DIRECTIONS – Go through the material line by line and tally those containing the string "opciones". Only the tally is wanted.

*** Opening EXERCISE DATA ***

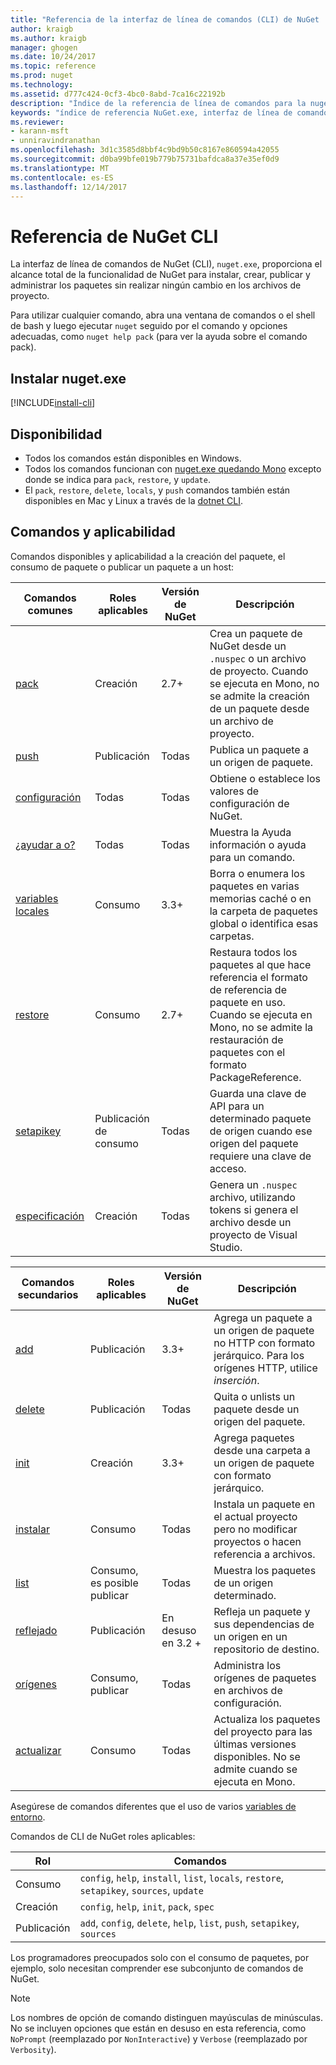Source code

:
 ```yaml
---
title: "Referencia de la interfaz de línea de comandos (CLI) de NuGet | Documentos de Microsoft"
author: kraigb
ms.author: kraigb
manager: ghogen
ms.date: 10/24/2017
ms.topic: reference
ms.prod: nuget
ms.technology: 
ms.assetid: d777c424-0cf3-4bc0-8abd-7ca16c22192b
description: "Índice de la referencia de línea de comandos para la nuget.exe CLI"
keywords: "índice de referencia NuGet.exe, interfaz de línea de comandos nuget.exe, nuget.exe CLI, comando de nuget"
ms.reviewer:
- karann-msft
- unniravindranathan
ms.openlocfilehash: 3d1c3585d8bbf4c9bd9b50c8167e860594a42055
ms.sourcegitcommit: d0ba99bfe019b779b75731bafdca8a37e35ef0d9
ms.translationtype: MT
ms.contentlocale: es-ES
ms.lasthandoff: 12/14/2017
---
```

# <a name="nuget-cli-reference"></a>Referencia de NuGet CLI

La interfaz de línea de comandos de NuGet (CLI), `nuget.exe`, proporciona el alcance total de la funcionalidad de NuGet para instalar, crear, publicar y administrar los paquetes sin realizar ningún cambio en los archivos de proyecto.

Para utilizar cualquier comando, abra una ventana de comandos o el shell de bash y luego ejecutar `nuget` seguido por el comando y opciones adecuadas, como `nuget help pack` (para ver la ayuda sobre el comando pack).

## <a name="installing-nugetexe"></a>Instalar nuget.exe

[!INCLUDE[install-cli](../includes/install-cli.md)]

## <a name="availability"></a>Disponibilidad

- Todos los comandos están disponibles en Windows.
- Todos los comandos funcionan con [nuget.exe quedando Mono](../guides/install-nuget.md#mac-osx-and-linux) excepto donde se indica para `pack`, `restore`, y `update`.
- El `pack`, `restore`, `delete`, `locals`, y `push` comandos también están disponibles en Mac y Linux a través de la [dotnet CLI](dotnet-Commands.md). 

## <a name="commands-and-applicability"></a>Comandos y aplicabilidad

Comandos disponibles y aplicabilidad a la creación del paquete, el consumo de paquete o publicar un paquete a un host:

| Comandos comunes | Roles aplicables | Versión de NuGet | Descripción | 
| --- | --- | --- | --- |
| [pack](cli-ref-pack.md) | Creación | 2.7+ | Crea un paquete de NuGet desde un `.nuspec` o un archivo de proyecto. Cuando se ejecuta en Mono, no se admite la creación de un paquete desde un archivo de proyecto. |
| [push](cli-ref-push.md) | Publicación | Todas | Publica un paquete a un origen de paquete. |
| [configuración](cli-ref-config.md) | Todas | Todas | Obtiene o establece los valores de configuración de NuGet. |
| [¿ayudar a o?](cli-ref-help.md) | Todas | Todas | Muestra la Ayuda información o ayuda para un comando. |
| [variables locales](cli-ref-locals.md) | Consumo | 3.3+ | Borra o enumera los paquetes en varias memorias caché o en la carpeta de paquetes global o identifica esas carpetas. |
| [restore](cli-ref-restore.md) | Consumo | 2.7+ | Restaura todos los paquetes al que hace referencia el formato de referencia de paquete en uso. Cuando se ejecuta en Mono, no se admite la restauración de paquetes con el formato PackageReference. | 
| [setapikey](cli-ref-setapikey.md) | Publicación de consumo | Todas | Guarda una clave de API para un determinado paquete de origen cuando ese origen del paquete requiere una clave de acceso. |
| [especificación](cli-ref-spec.md) | Creación | Todas | Genera un `.nuspec` archivo, utilizando tokens si genera el archivo desde un proyecto de Visual Studio. |


| Comandos secundarios | Roles aplicables | Versión de NuGet | Descripción | 
| --- | --- | --- | --- |
| [add](cli-ref-add.md) | Publicación | 3.3+ | Agrega un paquete a un origen de paquete no HTTP con formato jerárquico. Para los orígenes HTTP, utilice *inserción*. |
| [delete](cli-ref-delete.md) | Publicación | Todas | Quita o unlists un paquete desde un origen del paquete. |
| [init](cli-ref-init.md) | Creación | 3.3+ | Agrega paquetes desde una carpeta a un origen de paquete con formato jerárquico. |
| [instalar](cli-ref-install.md) | Consumo | Todas | Instala un paquete en el actual proyecto pero no modificar proyectos o hacen referencia a archivos. |
| [list](cli-ref-list.md) | Consumo, es posible publicar | Todas | Muestra los paquetes de un origen determinado. |
| [reflejado](cli-ref-mirror.md) | Publicación | En desuso en 3.2 + | Refleja un paquete y sus dependencias de un origen en un repositorio de destino. |
| [orígenes](cli-ref-sources.md) | Consumo, publicar | Todas | Administra los orígenes de paquetes en archivos de configuración. |
| [actualizar](cli-ref-update.md) | Consumo | Todas | Actualiza los paquetes del proyecto para las últimas versiones disponibles. No se admite cuando se ejecuta en Mono. |

Asegúrese de comandos diferentes que el uso de varios [variables de entorno](cli-ref-environment-variables.md).

Comandos de CLI de NuGet roles aplicables:

| Rol | Comandos |
| --- | --- |
| Consumo | `config`, `help`, `install`, `list`, `locals`, `restore`, `setapikey`, `sources`, `update` | 
| Creación | `config`, `help`, `init`, `pack`, `spec` |
| Publicación | `add`, `config`, `delete`, `help`, `list`, `push`, `setapikey`, `sources` |

Los programadores preocupados solo con el consumo de paquetes, por ejemplo, solo necesitan comprender ese subconjunto de comandos de NuGet.

> [!Note]
> Los nombres de opción de comando distinguen mayúsculas de minúsculas. No se incluyen opciones que están en desuso en esta referencia, como `NoPrompt` (reemplazado por `NonInteractive`) y `Verbose` (reemplazado por `Verbosity`).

*** Closing EXERCISE DATA ***

PROBLEM SOLUTION – 2